### REQUIRED WORK:
The records below hold a stretch from the line with "Inventory: Median Days on Market in" through the line with "per Square Feet in"; return exactly those lines, ends included, and nothing more.

########

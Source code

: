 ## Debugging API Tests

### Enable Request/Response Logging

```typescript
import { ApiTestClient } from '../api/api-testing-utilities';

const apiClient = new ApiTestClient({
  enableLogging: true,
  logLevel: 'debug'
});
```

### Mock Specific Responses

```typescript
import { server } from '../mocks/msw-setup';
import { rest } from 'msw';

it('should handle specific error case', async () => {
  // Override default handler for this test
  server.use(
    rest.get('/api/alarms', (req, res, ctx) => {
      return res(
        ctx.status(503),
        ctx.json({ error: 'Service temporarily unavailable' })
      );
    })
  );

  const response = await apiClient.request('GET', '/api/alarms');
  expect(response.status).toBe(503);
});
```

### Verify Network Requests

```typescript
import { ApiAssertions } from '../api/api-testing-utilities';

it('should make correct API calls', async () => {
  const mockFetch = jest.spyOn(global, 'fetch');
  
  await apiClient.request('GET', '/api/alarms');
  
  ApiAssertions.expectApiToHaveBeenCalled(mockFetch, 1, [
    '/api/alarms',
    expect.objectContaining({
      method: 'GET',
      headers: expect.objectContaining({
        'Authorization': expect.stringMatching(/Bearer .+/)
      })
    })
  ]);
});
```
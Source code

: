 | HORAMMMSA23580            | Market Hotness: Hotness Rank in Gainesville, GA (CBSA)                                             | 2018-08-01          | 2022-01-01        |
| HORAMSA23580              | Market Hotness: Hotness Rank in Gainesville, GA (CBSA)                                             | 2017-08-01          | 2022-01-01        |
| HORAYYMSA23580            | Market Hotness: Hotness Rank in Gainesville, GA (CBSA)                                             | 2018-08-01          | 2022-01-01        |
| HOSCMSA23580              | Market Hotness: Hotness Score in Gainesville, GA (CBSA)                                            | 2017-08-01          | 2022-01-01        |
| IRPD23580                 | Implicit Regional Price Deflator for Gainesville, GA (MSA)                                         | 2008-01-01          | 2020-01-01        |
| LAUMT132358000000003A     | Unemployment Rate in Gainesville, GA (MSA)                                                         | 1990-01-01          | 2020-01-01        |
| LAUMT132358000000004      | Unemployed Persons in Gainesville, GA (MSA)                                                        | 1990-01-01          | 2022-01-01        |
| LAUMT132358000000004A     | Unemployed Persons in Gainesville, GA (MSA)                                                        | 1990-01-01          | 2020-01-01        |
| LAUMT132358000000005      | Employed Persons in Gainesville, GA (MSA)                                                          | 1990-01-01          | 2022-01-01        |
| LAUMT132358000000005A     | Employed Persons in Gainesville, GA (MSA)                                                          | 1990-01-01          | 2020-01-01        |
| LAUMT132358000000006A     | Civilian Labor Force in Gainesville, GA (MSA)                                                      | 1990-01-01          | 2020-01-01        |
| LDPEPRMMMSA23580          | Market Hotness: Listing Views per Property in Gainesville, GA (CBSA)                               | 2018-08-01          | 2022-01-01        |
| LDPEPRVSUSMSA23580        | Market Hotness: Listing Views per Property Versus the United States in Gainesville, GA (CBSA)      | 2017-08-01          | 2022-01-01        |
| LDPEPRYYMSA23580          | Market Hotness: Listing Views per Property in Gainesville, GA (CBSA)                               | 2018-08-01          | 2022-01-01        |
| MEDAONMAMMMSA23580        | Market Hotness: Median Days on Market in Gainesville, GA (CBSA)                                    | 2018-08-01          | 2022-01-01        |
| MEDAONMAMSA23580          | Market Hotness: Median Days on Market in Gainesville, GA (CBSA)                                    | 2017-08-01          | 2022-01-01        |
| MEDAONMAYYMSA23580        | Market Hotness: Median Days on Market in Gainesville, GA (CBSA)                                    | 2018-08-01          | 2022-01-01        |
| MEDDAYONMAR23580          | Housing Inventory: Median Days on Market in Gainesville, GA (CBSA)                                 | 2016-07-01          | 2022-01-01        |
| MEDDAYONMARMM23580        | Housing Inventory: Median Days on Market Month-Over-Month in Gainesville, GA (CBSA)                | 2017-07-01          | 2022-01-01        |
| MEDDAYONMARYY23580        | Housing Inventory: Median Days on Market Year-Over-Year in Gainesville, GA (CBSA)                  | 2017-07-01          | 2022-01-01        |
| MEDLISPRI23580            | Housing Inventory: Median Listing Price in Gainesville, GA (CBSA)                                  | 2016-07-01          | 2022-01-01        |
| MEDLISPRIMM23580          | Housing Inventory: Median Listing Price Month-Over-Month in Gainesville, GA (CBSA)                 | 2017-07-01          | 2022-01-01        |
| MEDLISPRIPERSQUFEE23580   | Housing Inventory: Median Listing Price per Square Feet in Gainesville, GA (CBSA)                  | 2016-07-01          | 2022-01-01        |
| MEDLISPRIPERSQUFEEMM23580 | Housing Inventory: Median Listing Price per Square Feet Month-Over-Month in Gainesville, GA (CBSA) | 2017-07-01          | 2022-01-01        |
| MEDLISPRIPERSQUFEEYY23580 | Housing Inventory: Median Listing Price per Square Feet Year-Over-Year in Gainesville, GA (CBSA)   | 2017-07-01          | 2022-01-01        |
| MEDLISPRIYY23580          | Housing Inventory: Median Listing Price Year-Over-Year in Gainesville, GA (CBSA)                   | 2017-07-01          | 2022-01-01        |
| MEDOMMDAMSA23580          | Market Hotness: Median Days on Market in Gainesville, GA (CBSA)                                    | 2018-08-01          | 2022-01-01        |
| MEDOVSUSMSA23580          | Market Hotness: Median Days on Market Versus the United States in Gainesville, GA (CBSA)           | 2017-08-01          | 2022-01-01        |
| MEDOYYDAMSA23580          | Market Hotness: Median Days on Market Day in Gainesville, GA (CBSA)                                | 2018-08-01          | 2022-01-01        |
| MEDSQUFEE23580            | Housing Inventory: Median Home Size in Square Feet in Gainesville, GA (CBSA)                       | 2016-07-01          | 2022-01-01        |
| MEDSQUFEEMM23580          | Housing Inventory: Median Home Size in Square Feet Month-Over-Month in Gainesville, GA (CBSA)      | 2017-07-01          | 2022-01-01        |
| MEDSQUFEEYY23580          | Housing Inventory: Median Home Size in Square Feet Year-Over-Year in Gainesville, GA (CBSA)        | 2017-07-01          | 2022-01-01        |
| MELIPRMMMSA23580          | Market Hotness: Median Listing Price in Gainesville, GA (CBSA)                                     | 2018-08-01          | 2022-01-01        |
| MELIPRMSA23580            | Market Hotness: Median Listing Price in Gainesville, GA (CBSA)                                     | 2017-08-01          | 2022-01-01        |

########

### COMPLETED TASK:
| MEDDAYONMAR23580          | Housing Inventory: Median Days on Market in Gainesville, GA (CBSA)                                 | 2016-07-01          | 2022-01-01        |
| MEDDAYONMARMM23580        | Housing Inventory: Median Days on Market Month-Over-Month in Gainesville, GA (CBSA)                | 2017-07-01          | 2022-01-01        |
| MEDDAYONMARYY23580        | Housing Inventory: Median Days on Market Year-Over-Year in Gainesville, GA (CBSA)                  | 2017-07-01          | 2022-01-01        |
| MEDLISPRI23580            | Housing Inventory: Median Listing Price in Gainesville, GA (CBSA)                                  | 2016-07-01          | 2022-01-01        |
| MEDLISPRIMM23580          | Housing Inventory: Median Listing Price Month-Over-Month in Gainesville, GA (CBSA)                 | 2017-07-01          | 2022-01-01        |
| MEDLISPRIPERSQUFEE23580   | Housing Inventory: Median Listing Price per Square Feet in Gainesville, GA (CBSA)                  | 2016-07-01          | 2022-01-01        |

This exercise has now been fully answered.